Child's describes the strategies the POWs in his prison camp in Germany used to "aggravate the Germans."

Dominguez stated the POWs were "good workers." They complained of being hungry — they were given two sandwiches for lunch. Dominguez eventually shot large catfish in the Rio Grande with his carbine, and gave them to the POWs, who would put them in their water cans and take them back to camp to eat. He says, "I knew they were hungry."

Dominguez relates that the POWs "behaved." The first day he guarded the POWs at a farm he laid down a strict policy to them, because "I was angry at the Germans and the Japs [sic] . . . for putting me through all these ordeals . . . "

Mr. Childs relates an anecdote that occurred in the prisoner of war camp in Germany.

Tape 1, Side B

Mr. Childs continues discussing the anecdote. At the camp in Hatch there was very little entertainment. Dominguez believes they might have had a radio. There was concern on the part of the guards about the location of the POW camp in Deming, "the neighborhood was all around." The officers told the guards that it was their responsibility if the POWs jumped the fence and got out in the neighborhood.

Childs states that in October 1944, the Germans began to fear that the Red Army would liberate the prison camp where they were being held. Consequently, they kept the prisoners walking from October 1944 through May 1945. They had little to eat during this period, the same as the German soldiers were receiving by this time and more than the civilian population.

Dominguez describes an experience he had in Tucumcari, New Mexico, while escorting a train load of POWs to New York at the end of the war. He was forced to hit a man with his rifle butt to stop him from climbing on the train to get at the prisoners.

Childs came to El Paso with his family during the Depression. He was Canadian by birth. When Great Britain declared war on Germany in 1939, he joined the service. The consultants discuss the impact on Deming of the Bataan Death March during which many of the young men from Deming, members of the 200th Coast Artillery, died. They discuss Japanese prison camps, and Dominguez tells of his wife's uncle, Moppy, who through acting "little cuckoo" was able to gain the confidence of the Japanese and thus save other prisoner's lives.

Dominguez escorted the POWs to New York in 1946, and was discharged from the service in April of that year.

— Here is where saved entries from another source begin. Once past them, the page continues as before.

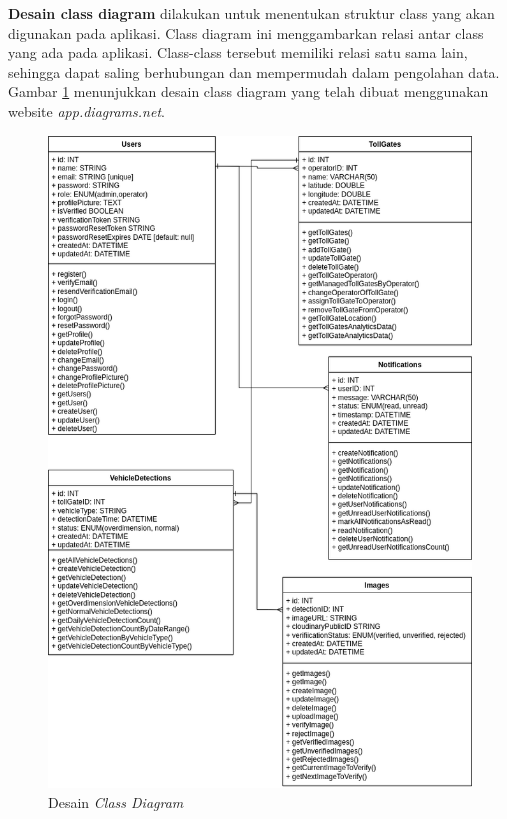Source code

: \textbf{Desain class diagram} dilakukan untuk menentukan struktur class yang akan digunakan pada aplikasi. Class diagram ini menggambarkan relasi antar class yang ada pada aplikasi. Class-class tersebut memiliki relasi satu sama lain, sehingga dapat saling berhubungan dan mempermudah dalam pengolahan data. Gambar \ref{fig:classdiagram} menunjukkan desain class diagram yang telah dibuat menggunakan website \emph{app.diagrams.net}.

\begin{figure}[htbp]
  \centering

  \includegraphics[scale=0.6]{gambar/bab3-class-diagram.png}

  \caption{Desain \emph{Class Diagram}}
  \label{fig:classdiagram}
\end{figure}
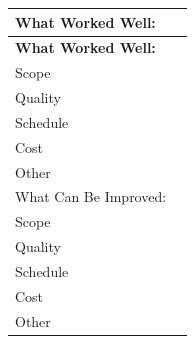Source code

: \documentclass[10pt,letterpaper]{article}
\renewcommand\arraystretch{1.25}
\begin{document}
\begin{center}
\begingroup
\setlength\tabcolsep{2.0pt}
\footnotesize
\renewcommand\arraystretch{1.55}
\begin{longtable}{|>{\raggedright\arraybackslash}p{3.245in}|>{\raggedright\arraybackslash}p{3.245in}|}
\hline
\rowcolor{light}
\textbf{What Worked Well:} & \rule{0pt}{11pt}\hspace{0pt} \\ \hline
\endfirsthead
\hline\rowcolor{light} \textbf{What Worked Well:} & \rule{0pt}{11pt}\hspace{0pt} \\ \hline
\endhead
Scope & \rule{0pt}{11pt}\hspace{0pt} \\ \hline
Quality & \rule{0pt}{11pt}\hspace{0pt} \\ \hline
Schedule & \rule{0pt}{11pt}\hspace{0pt} \\ \hline
Cost & \rule{0pt}{11pt}\hspace{0pt} \\ \hline
Other & \rule{0pt}{11pt}\hspace{0pt} \\ \hline
What Can Be Improved: & \rule{0pt}{11pt}\hspace{0pt} \\ \hline
Scope & \rule{0pt}{11pt}\hspace{0pt} \\ \hline
Quality & \rule{0pt}{11pt}\hspace{0pt} \\ \hline
Schedule & \rule{0pt}{11pt}\hspace{0pt} \\ \hline
Cost & \rule{0pt}{11pt}\hspace{0pt} \\ \hline
Other & \rule{0pt}{11pt}\hspace{0pt} \\ \hline
\end{longtable}
\endgroup
\end{center}
\end{document}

In his opinion, others did not treat the farmers with hostility for using POW labor, because there was no other labor. The guards were also careful not to allow contact between the farm families and other workers and the POWs.

Dominguez feels the hardest part of his duty as a camp guard was overcoming his feelings of animosity, and the feeling that it wasn't "my job, why I was in the army."

Dominguez discusses his feelings about the fact that not only was he drafted, but his other two brothers were as well. His father did not work, and this presented a hardship for the family. None of the boys in the family were educated beyond the ninth grade. Dominguez believes that the draft board in Deming was prejudiced in their selection of young men for the draft. His research shows that Hispanics were drafted more often than European Americans.

Mr. Childs begins the description of the growing of hemp in the Fabens area and the manufacture of hemp into rope.

Tape 2, Side A

The discussion of the manufacture of hemp into rope continues. Prisoners of war were employed in this enterprise, because the navy owned the factory. He believes they just started operating this factory in the mid 1930s. The factory no longer exists.

The POW camp in Deming was located at the Deming Airfield where there was a bombardier training school. The POWs ran the mess hall.

A long discussion begins of Mr. Childs' imprisonment in a German prisoner of war camp. He occasionally worked as a farm laborer; however, this work was used as a cover for intelligence gathering. After a day on the farms the prisoners would report to the intelligence officer and describe what they had observed. By the end of his long march across Germany he weighed ninety-six or seven pounds. Childs learned a great deal through this prisoner experience.

Dominguez states that toward the end of his combat experience fifty to seventy-five Spanish – speaking soldiers from the Civilian Conservation Corps were brought in as replacements. He wrote letters in English for fourteen of them.